SET HIM FREE? PEN American Center and Sting are both longtime human-rights champions. But apparently the 75th-anniversary gala thrown in April by the New York City-based writers’ organization, a hot-ticket occasion chaired by Michael Ovitz, was not quite hot enough for the rock star. According to PEN exec Tamara Moscowitz, one of Sting’s managers asked for complimentary passes for his boss. Moscowitz explained that the dinner was a fund-raiser, which the former Police-man was welcome to attend for the same price — $1,000 — as everyone else. She didn’t hear from him again. A Sting rep claims the event would have conflicted with travel plans, but says it was ”possible” that someone had expressed interest on his behalf.

IT’S FARROW TO SAY Though Woody Allen was pegged as one of the PEN gala’s vice chairs, he was also a no-show. Former flame Mia Farrow, however, did attend. Clad in a black pantsuit, the author of the recent best-selling memoir What Falls Away sipped red wine, chatted with First Amendment-award presenter Paul Newman, and told EW that she’s currently working on a novel, though she didn’t reveal any details.

PEPPERED PROSE Those piquant popstresses and now purported authors the Spice Girls signed 500 copies of their tour photo-heavy instabook, Girl Power!, at a Manhattan B. Dalton bookstore on April 11, using Sharpie markers that, two hours later, had already begun to smudge off. When asked to clarify ”Wannabe” lyric ”zigazig ha,” ”Scary Spice” Mel B would only admit that ”we had something sort of a little bit rude in mind.” Gee, do their mums know?

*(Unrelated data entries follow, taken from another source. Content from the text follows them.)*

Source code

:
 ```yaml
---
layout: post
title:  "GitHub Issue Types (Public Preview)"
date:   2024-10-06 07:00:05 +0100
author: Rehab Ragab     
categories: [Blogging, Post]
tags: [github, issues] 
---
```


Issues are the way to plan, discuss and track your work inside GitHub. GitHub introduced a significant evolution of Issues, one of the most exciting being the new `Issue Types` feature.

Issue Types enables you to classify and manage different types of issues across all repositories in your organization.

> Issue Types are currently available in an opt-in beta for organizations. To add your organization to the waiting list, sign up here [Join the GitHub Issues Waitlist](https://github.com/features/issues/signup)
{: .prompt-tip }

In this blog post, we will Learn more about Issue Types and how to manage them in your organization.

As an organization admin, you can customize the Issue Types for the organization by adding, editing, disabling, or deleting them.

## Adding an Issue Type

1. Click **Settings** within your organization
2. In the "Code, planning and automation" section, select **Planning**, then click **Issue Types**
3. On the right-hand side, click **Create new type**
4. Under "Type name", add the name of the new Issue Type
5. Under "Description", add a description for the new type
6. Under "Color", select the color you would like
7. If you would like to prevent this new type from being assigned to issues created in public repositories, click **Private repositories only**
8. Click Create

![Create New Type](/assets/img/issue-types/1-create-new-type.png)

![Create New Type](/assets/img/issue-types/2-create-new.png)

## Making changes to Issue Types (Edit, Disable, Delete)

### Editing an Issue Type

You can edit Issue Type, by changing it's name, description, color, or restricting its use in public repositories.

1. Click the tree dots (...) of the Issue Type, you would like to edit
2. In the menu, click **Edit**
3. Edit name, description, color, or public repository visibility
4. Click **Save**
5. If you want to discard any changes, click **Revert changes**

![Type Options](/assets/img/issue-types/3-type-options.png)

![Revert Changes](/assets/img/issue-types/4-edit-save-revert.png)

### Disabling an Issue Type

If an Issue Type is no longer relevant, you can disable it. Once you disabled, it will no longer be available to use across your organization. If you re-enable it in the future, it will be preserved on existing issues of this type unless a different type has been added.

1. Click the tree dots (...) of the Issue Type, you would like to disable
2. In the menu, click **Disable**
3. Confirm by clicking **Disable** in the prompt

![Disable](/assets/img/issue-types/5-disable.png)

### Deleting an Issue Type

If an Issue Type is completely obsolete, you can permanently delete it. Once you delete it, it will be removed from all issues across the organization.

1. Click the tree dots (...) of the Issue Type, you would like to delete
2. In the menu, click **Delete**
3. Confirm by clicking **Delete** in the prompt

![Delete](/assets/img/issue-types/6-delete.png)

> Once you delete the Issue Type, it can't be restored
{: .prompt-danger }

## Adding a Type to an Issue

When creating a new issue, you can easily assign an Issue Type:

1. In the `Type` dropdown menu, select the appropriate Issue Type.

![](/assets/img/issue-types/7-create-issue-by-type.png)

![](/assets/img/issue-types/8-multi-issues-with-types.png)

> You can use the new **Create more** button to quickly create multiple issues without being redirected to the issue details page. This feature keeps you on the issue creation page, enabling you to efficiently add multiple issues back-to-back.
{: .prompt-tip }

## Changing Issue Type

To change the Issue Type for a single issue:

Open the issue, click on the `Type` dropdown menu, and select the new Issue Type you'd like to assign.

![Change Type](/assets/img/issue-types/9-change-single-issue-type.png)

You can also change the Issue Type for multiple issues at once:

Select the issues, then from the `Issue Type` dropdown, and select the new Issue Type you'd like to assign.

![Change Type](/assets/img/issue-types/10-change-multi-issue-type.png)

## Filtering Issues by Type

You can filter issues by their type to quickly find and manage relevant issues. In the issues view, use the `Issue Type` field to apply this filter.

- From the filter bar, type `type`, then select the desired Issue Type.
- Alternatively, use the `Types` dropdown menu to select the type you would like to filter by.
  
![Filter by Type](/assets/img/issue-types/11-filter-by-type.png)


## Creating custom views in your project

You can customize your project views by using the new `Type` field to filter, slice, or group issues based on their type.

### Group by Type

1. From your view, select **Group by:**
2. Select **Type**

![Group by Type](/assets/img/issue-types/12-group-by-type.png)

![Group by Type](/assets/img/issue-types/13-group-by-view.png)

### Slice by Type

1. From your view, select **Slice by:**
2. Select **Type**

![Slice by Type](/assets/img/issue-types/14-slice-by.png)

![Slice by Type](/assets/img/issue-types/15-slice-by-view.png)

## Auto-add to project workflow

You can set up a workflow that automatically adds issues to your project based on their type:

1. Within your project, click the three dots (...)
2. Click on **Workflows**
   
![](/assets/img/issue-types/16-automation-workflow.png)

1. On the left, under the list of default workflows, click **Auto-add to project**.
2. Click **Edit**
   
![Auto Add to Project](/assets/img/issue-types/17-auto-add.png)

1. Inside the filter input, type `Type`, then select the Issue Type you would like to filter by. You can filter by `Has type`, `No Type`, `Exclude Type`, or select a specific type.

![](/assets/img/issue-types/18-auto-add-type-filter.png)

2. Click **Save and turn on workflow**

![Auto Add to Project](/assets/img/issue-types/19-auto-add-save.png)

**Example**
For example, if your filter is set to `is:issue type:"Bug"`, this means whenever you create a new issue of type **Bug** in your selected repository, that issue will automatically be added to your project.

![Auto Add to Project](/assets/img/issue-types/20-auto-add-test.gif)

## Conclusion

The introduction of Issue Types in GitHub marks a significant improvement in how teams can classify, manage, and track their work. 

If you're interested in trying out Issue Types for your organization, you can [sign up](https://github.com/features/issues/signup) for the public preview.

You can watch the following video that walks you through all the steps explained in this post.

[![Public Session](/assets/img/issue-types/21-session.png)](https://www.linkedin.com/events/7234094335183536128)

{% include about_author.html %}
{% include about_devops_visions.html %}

ETCHED IN STONE A falling-out with mentor Oliver Stone hasn’t hurt John Ridley: The novelist, screenwriter, and director — whose script of his first novel, Stray Dogs, was just filmed by Stone — has sold his next two thrillers to Knopf in a high six-figure deal. Ridley quarreled with Stone late last year, when the filmmaker objected to Stray Dogs being published this summer, months ahead of the movie release. (Stone, who claimed the book would give away the film’s ending, renamed the film U-Turn, making it harder for the publisher to reap benefits from a tie-in.) The first book in Ridley’s deal, Love Is a Racket, will be published in 1998.

MEDIA PEEK PrimeTime Live‘s Nancy Collins is writing a ”non-Anonymous Primary Colors about the high-powered world of the media,” according to Hyperion’s Maureen O’Brien, who snapped up the novel for around $150,000. Look for it in fall ’98.